Butler still keeps track of the Wizards -- as he also does with his former teams, Miami and Los Angeles -- and he noticed how the team has struggled as it begins to rebuild. "They'll be fine eventually," he said. "It's a transition period. Got a lot of young guys, guys trying to find their roles. [Coach] Flip [Saunders] is throwing a lot of things at them, but they'll be fine."
Butler has moved on, but he was concerned that he would have to adjust again, when his name came up in trade speculation at the deadline, with the Mavericks using his $10.8 million expiring contract as a chip to upgrade the roster.
"I'd be a fool to sit here on this phone and say I didn't think anything would happen, or I wasn't worried anything about that," Butler said. "Financially, I'm secure for the rest of my life, so I wasn't worried about anything from that standpoint. I was worried that my kids are out here, what are the requirements for me if I do get traded. Do I got to go to the other team? My rehab set up is going so well right here. I was worried about a lot of things. Just the camaraderie we built and going to something new. A lot of things were racing through my head."
But Butler's primary focus is getting back on the court. "I don't know what particular date," he said. "But I can tell you that I'm doing great physically and mentally and I have every intention of playing in the playoffs this season. And once I set my mind to something, set a goal, I usually attain and I'm definitely trying to make that happen.
"We strongly feel like we can win a title," Butler continued. "We got all the pieces in place and we're moving forward, during the trade deadline, we didn't make any moves or adjustments because we felt like we had what we needed in this locker room and we're moving forward. We're feeling really good about our chances. I'm grateful, happy to be here and strongly feel like I'll be back [in Dallas next season]."
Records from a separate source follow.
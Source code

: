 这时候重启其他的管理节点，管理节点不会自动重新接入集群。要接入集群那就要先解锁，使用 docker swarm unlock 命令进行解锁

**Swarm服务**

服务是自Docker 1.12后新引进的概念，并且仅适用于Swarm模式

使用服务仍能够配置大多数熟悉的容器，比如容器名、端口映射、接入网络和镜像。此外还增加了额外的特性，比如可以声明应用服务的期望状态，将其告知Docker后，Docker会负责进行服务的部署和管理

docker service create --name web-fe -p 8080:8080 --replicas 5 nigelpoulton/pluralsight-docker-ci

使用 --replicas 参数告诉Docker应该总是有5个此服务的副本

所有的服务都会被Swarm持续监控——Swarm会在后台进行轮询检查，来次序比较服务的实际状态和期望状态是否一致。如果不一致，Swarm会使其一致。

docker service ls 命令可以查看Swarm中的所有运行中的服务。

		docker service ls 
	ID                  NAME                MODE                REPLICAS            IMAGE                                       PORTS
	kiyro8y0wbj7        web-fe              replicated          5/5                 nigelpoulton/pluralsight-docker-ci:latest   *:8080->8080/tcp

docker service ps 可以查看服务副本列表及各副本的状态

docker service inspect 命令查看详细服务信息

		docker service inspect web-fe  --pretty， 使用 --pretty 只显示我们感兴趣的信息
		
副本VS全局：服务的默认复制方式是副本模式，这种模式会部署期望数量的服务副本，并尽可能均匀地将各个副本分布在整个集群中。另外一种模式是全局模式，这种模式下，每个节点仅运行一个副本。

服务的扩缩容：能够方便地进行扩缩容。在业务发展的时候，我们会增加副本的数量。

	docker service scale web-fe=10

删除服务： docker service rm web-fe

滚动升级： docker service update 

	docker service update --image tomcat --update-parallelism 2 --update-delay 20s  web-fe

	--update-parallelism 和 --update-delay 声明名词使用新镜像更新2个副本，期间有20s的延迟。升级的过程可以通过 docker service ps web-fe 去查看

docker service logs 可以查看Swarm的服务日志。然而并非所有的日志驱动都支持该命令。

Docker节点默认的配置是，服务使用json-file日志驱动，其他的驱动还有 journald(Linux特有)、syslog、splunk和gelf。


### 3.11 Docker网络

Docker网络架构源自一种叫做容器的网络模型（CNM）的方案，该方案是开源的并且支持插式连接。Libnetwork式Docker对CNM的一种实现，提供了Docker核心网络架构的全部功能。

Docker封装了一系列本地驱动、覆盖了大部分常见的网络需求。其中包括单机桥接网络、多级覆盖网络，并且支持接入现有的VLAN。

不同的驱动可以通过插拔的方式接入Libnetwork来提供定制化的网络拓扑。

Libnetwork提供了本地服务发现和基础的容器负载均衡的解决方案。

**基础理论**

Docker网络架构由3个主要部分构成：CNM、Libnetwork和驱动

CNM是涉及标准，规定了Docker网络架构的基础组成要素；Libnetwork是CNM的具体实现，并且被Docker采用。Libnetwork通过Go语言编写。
Butler would like to return to Dallas, but he has already ruled out one potential landing spot in free agency. After the Wizards' best chance at making a deep playoff run was ruined when he broke his hand chasing down a block on April Fool's Day in 2007, and his best chance of a title run was almost halted this year, the Bucks can forget about signing him.
"Man, I'm staying away from Milwaukee for a while," Butler said with a laugh. "I done had too many injuries in Milwaukee. I'll be here [in Dallas] through July 1 and I'll be able to do whatever I want, for the first time in my career. I do have another big deal in me."